HyveUp – Trip Adler – Scribd

HyveUp - interview with Trip Adler, founder of Scribd.

Up until now, I didn’t quite know what to do with my old .doc and .pdf documents. They are high school or college papers, corporate documentation, or simply free written artistic work. I would just let it sit there and not delete it, thinking that it could always come in handy.

That’s where Scribd steps in. Yesterday, I met and interviewed Trip Adler, one of the founders and the CEO of Scribd. The atmosphere in Scribd’s San Francisco downtown offices is very laid back; it is a company composed of young minds conveniently sitting on top of a potential multi-million dollars market. Scribd is a Youtube for documents. Same as when you download a video on Youtube for the whole world to see it, you download your documents on Scribd. Scribd has developed the iPaper, a new enhanced and lighter version of the old Adobe’s Flashpaper. The iPaper lets you view all types of document – doc, ppt, xl, pdf… – in real time, through a flash widget (just like videos on Youtube).
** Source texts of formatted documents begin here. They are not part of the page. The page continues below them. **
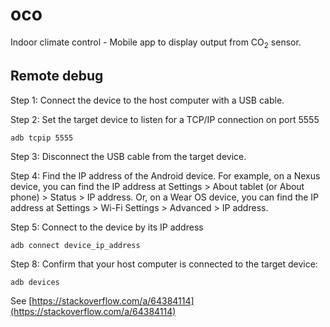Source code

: # oco
Indoor climate control - Mobile app to display output from CO<sub>2</sub> sensor.

## Remote debug
Step 1:
Connect the device to the host computer with a USB cable.

Step 2:
Set the target device to listen for a TCP/IP connection on port 5555

    adb tcpip 5555

Step 3:
Disconnect the USB cable from the target device.

Step 4:
Find the IP address of the Android device. For example, on a Nexus device,
you can find the IP address at Settings > About tablet (or About phone) > Status > IP address. Or, on a Wear OS device, you can find the IP address at Settings > Wi-Fi Settings > Advanced > IP address.

Step 5:
Connect to the device by its IP address

    adb connect device_ip_address

Step 8:
Confirm that your host computer is connected to the target device:

    adb devices

See [https://stackoverflow.com/a/64384114](https://stackoverflow.com/a/64384114)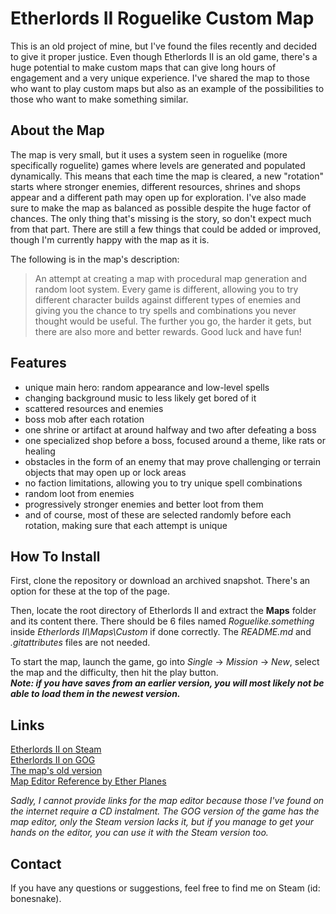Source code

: # Etherlords II Roguelike Custom Map
This is an old project of mine, but I've found the files recently and decided to give it proper justice. Even though Etherlords II is an old game, there's a huge potential to make custom maps that can give long hours of engagement and a very unique experience. I've shared the map to those who want to play custom maps but also as an example of the possibilities to those who want to make something similar.

## About the Map
The map is very small, but it uses a system seen in roguelike (more specifically roguelite) games where levels are generated and populated dynamically. This means that each time the map is cleared, a new "rotation" starts where stronger enemies, different resources, shrines and shops appear and a different path may open up for exploration. I've also made sure to make the map as balanced as possible despite the huge factor of chances. The only thing that's missing is the story, so don't expect much from that part. There are still a few things that could be added or improved, though I'm currently happy with the map as it is.

The following is in the map's description:
> An attempt at creating a map with procedural map generation and random loot system. Every game is different, allowing you to try different character builds against different types of enemies and giving you the chance to try spells and combinations you never thought would be useful. The further you go, the harder it gets, but there are also more and better rewards. Good luck and have fun!

## Features
- unique main hero: random appearance and low-level spells
- changing background music to less likely get bored of it
- scattered resources and enemies
- boss mob after each rotation
- one shrine or artifact at around halfway and two after defeating a boss
- one specialized shop before a boss, focused around a theme, like rats or healing
- obstacles in the form of an enemy that may prove challenging or terrain objects that may open up or lock areas
- no faction limitations, allowing you to try unique spell combinations
- random loot from enemies
- progressively stronger enemies and better loot from them
- and of course, most of these are selected randomly before each rotation, making sure that each attempt is unique

## How To Install
First, clone the repository or download an archived snapshot. There's an option for these at the top of the page.

Then, locate the root directory of Etherlords II and extract the **Maps** folder and its content there. There should be 6 files named *Roguelike.something* inside *Etherlords II\Maps\Custom* if done correctly. The *README.md* and *.gitattributes* files are not needed.

To start the map, launch the game, go into *Single* -> *Mission* -> *New*, select the map and the difficulty, then hit the play button.\
***Note: if you have saves from an earlier version, you will most likely not be able to load them in the newest version.***

## Links
[Etherlords II on Steam](https://store.steampowered.com/app/270790/Etherlords_II/)\
[Etherlords II on GOG](https://www.gog.com/game/etherlords_2)\
[The map's old version](https://www.dropbox.com/s/mc0thl0iaxn1lei/Roguelike_E2.zip?dl=0)\
[Map Editor Reference by Ether Planes](http://etherplanes.net/index.php?&lang=en&section=MapEditing&page=Reference)

*Sadly, I cannot provide links for the map editor because those I've found on the internet require a CD instalment. The GOG version of the game has the map editor, only the Steam version lacks it, but if you manage to get your hands on the editor, you can use it with the Steam version too.*

## Contact
If you have any questions or suggestions, feel free to find me on Steam (id: bonesnake).
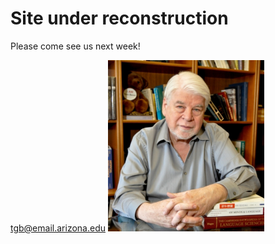 # Site under reconstruction

Please come see us next week!

[tgb@email.arizona.edu](tgb@email.arizona.edu)
<img src="images/tgb.jpg" alt="alt text" width="250" padding="10px">
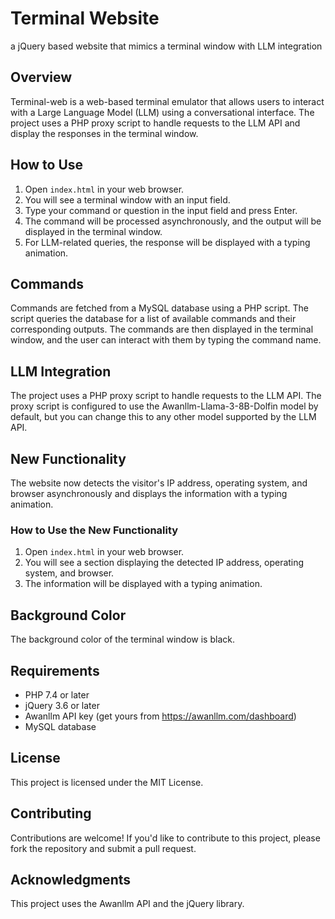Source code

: # Terminal Website
a jQuery based website that mimics a terminal window with LLM integration

## Overview

Terminal-web is a web-based terminal emulator that allows users to interact with a Large Language Model (LLM) using a conversational interface. The project uses a PHP proxy script to handle requests to the LLM API and display the responses in the terminal window.

## How to Use

1. Open `index.html` in your web browser.
2. You will see a terminal window with an input field.
3. Type your command or question in the input field and press Enter.
4. The command will be processed asynchronously, and the output will be displayed in the terminal window.
5. For LLM-related queries, the response will be displayed with a typing animation.

## Commands

Commands are fetched from a MySQL database using a PHP script. The script queries the database for a list of available commands and their corresponding outputs. The commands are then displayed in the terminal window, and the user can interact with them by typing the command name.

## LLM Integration

The project uses a PHP proxy script to handle requests to the LLM API. The proxy script is configured to use the Awanllm-Llama-3-8B-Dolfin model by default, but you can change this to any other model supported by the LLM API.

## New Functionality

The website now detects the visitor's IP address, operating system, and browser asynchronously and displays the information with a typing animation.

### How to Use the New Functionality

1. Open `index.html` in your web browser.
2. You will see a section displaying the detected IP address, operating system, and browser.
3. The information will be displayed with a typing animation.

## Background Color

The background color of the terminal window is black.

## Requirements

* PHP 7.4 or later
* jQuery 3.6 or later
* Awanllm API key (get yours from https://awanllm.com/dashboard)
* MySQL database

## License

This project is licensed under the MIT License.

## Contributing

Contributions are welcome! If you'd like to contribute to this project, please fork the repository and submit a pull request.

## Acknowledgments

This project uses the Awanllm API and the jQuery library.
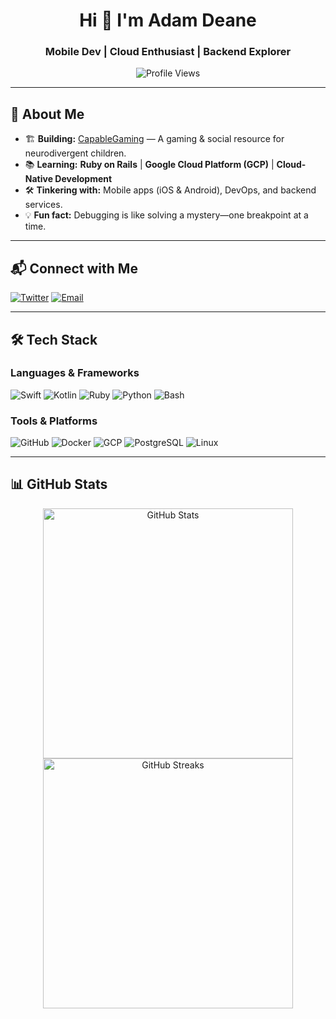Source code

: <h1 align="center">Hi 👋 I'm Adam Deane</h1>
<h3 align="center">Mobile Dev | Cloud Enthusiast | Backend Explorer</h3>

<p align="center">
  <img src="https://komarev.com/ghpvc/?username=admbahm&label=Profile%20views&color=0e75b6&style=flat" alt="Profile Views" />
</p>

---

## 🚀 About Me

- 🏗 **Building:** [CapableGaming](https://capablegaming.com) — A gaming & social resource for neurodivergent children.
- 📚 **Learning:** **Ruby on Rails** | **Google Cloud Platform (GCP)** | **Cloud-Native Development**
- 🛠 **Tinkering with:** Mobile apps (iOS & Android), DevOps, and backend services.
- 💡 **Fun fact:** Debugging is like solving a mystery—one breakpoint at a time.

---

## 📬 Connect with Me
[![Twitter](https://img.shields.io/twitter/follow/adam_deane_code?logo=twitter&style=for-the-badge)](https://twitter.com/adam_deane_code)
[![Email](https://img.shields.io/badge/Email-adam.deane@proton.me-blue?style=for-the-badge&logo=gmail)](mailto:adam.deane@proton.me)

---

## 🛠 Tech Stack

### **Languages & Frameworks**
![Swift](https://img.shields.io/badge/Swift-FA7343?style=for-the-badge&logo=swift&logoColor=white)
![Kotlin](https://img.shields.io/badge/Kotlin-0095D5?style=for-the-badge&logo=kotlin&logoColor=white)
![Ruby](https://img.shields.io/badge/Ruby-CC342D?style=for-the-badge&logo=ruby&logoColor=white)
![Python](https://img.shields.io/badge/Python-3776AB?style=for-the-badge&logo=python&logoColor=white)
![Bash](https://img.shields.io/badge/Bash-121011?style=for-the-badge&logo=gnu-bash&logoColor=white)

### **Tools & Platforms**
![GitHub](https://img.shields.io/badge/GitHub-181717?style=for-the-badge&logo=github&logoColor=white)
![Docker](https://img.shields.io/badge/Docker-2496ED?style=for-the-badge&logo=docker&logoColor=white)
![GCP](https://img.shields.io/badge/Google_Cloud-4285F4?style=for-the-badge&logo=google-cloud&logoColor=white)
![PostgreSQL](https://img.shields.io/badge/PostgreSQL-336791?style=for-the-badge&logo=postgresql&logoColor=white)
![Linux](https://img.shields.io/badge/Linux-FCC624?style=for-the-badge&logo=linux&logoColor=black)

---

## 📊 GitHub Stats

<p align="center">
  <img src="https://github-readme-stats.vercel.app/api?username=admbahm&show_icons=true&theme=dark" alt="GitHub Stats" width="400px"/>
  <img src="https://github-readme-streak-stats.herokuapp.com/?user=admbahm&theme=dark" alt="GitHub Streaks" width="400px"/>
</p>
Things got a little bigger last week when Scribd released APIs so that publishers can hook their system to the Scribd platform to share selected documents. Since it is converted to Flash, Scribd went a step further and now lets publishers insert Google Ads inside the documents to monetize the content they share. It is the first company to ever insert ads in desktop-type documents.

With a player that makes it easy to view documents, APIs that make it easy to share documents, and a monetization system that makes document-sharing a profitable activity, Scribd has great chances to become one of the icons of the Web 2.0 sharing revolution.